Figure 2.8. Le contour du visage.

Le visage de François 1er.

Le contour du visage présente (figure 2.8) la forme d’un arc d’ellipse, dont le grand axe est

incliné comme celui de la tête. L’ellipse est centrée au point O’, situé sur un nœud du nouveau

maillage, sur la droite II’ passant par le point O.
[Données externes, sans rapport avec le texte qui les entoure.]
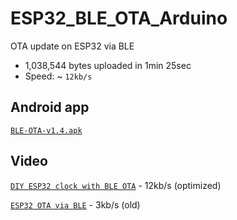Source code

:# ESP32_BLE_OTA_Arduino
OTA update on ESP32 via BLE

- 1,038,544 bytes uploaded in 1min 25sec
- Speed: ~ `12kb/s`

## Android app
[`BLE-OTA-v1.4.apk`](https://github.com/fbiego/ESP32_BLE_OTA_Arduino/raw/main/BLE-OTA-v1.4.apk)

## Video
[`DIY ESP32 clock with BLE OTA`](https://youtu.be/TU_O4UPm00A) - 12kb/s (optimized)

[`ESP32 OTA via BLE`](https://youtu.be/j4ELTS7QXFM) - 3kb/s (old)
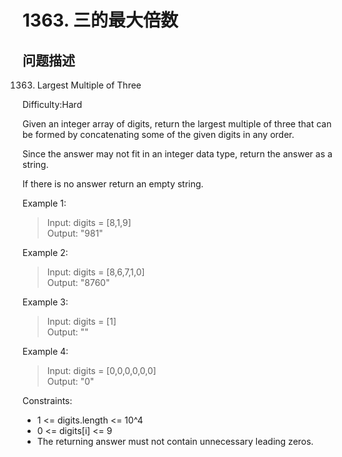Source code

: # 1363. 三的最大倍数

## 问题描述

1363. Largest Multiple of Three

Difficulty:Hard

Given an integer array of digits, return the largest multiple of three that can be formed by concatenating some of the given digits in any order.

Since the answer may not fit in an integer data type, return the answer as a string.

If there is no answer return an empty string.

Example 1:

> Input: digits = [8,1,9]  
> Output: "981"

Example 2:

> Input: digits = [8,6,7,1,0]  
> Output: "8760"

Example 3:

> Input: digits = [1]  
> Output: ""

Example 4:

> Input: digits = [0,0,0,0,0,0]  
> Output: "0"

Constraints:

- 1 <= digits.length <= 10^4
- 0 <= digits[i] <= 9
- The returning answer must not contain unnecessary leading zeros.
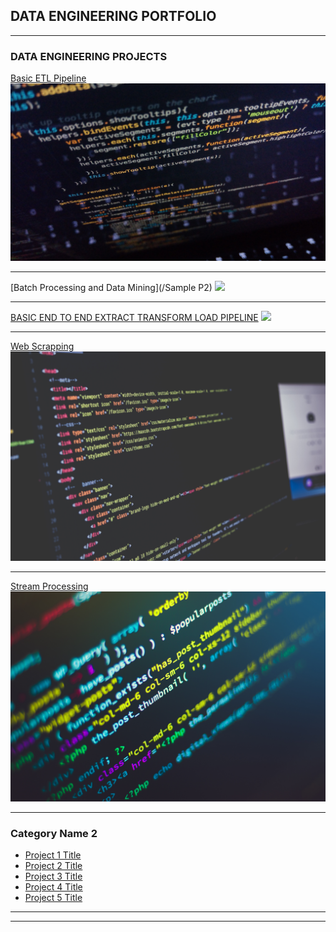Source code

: ## DATA ENGINEERING PORTFOLIO

---

### DATA ENGINEERING PROJECTS 

[Basic ETL Pipeline](/sample_page)
<img src="images/P1.jpg?raw=true"/>

---
[Batch Processing and Data Mining](/Sample P2)
<img src="images/P2.jpg?raw=true"/>

---
[BASIC END TO END EXTRACT TRANSFORM LOAD PIPELINE](http://example.com/)
<img src="images/P3.jpg?raw=true"/>

---
[Web Scrapping](http://example.com/)
<img src="images/P4.jpg?raw=true"/>

---
[Stream Processing](http://example.com/)
<img src="images/P5.jpg?raw=true"/>

---
### Category Name 2

- [Project 1 Title](http://example.com/)
- [Project 2 Title](http://example.com/)
- [Project 3 Title](http://example.com/)
- [Project 4 Title](http://example.com/)
- [Project 5 Title](http://example.com/)

---




---

<!-- Remove above link if you don't want to attibute -->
A l'aide de ce deuxième maillage, il est facile d'évaluer les paramètres de l'ellipse du visage. Le

demi-grand axe a' a pour valeur m’ v la hauteur de la nouvelle maille, et le demi-petit axe b’ a pour

valeur la largeur m’ h de la nouvelle maille. La distance focale f’ est égale au demi-petit axe b’,

comme le montre l’arc de cercle centré en O’ et de rayon m’ h . Son excentricité vaut ε = f’/a’ = m’ h/

m’ v = 1/√2 . C’est une ellipse particulière puisque b’ = f’.

Conclusion

Léonard de Vinci était encore en vie au moment où Jean Clouet a commencé à peindre ce tableau.

Nous pouvons faire deux hypothèses : soit Jean Clouet a peint ce tableau sur une étude préparatoire

dessinée par Léonard, soit il a déjà bien assimilé sa technique géométrique comme nous le verrons

dans les autres tableaux.

3. Portrait de Charlotte de France

Le tableau peint vers 1522 est une huile sur bois mesurant 17,78 x 13,34 cm. Une variante de ce

petit tableau existe à Chicago dans une collection particulière.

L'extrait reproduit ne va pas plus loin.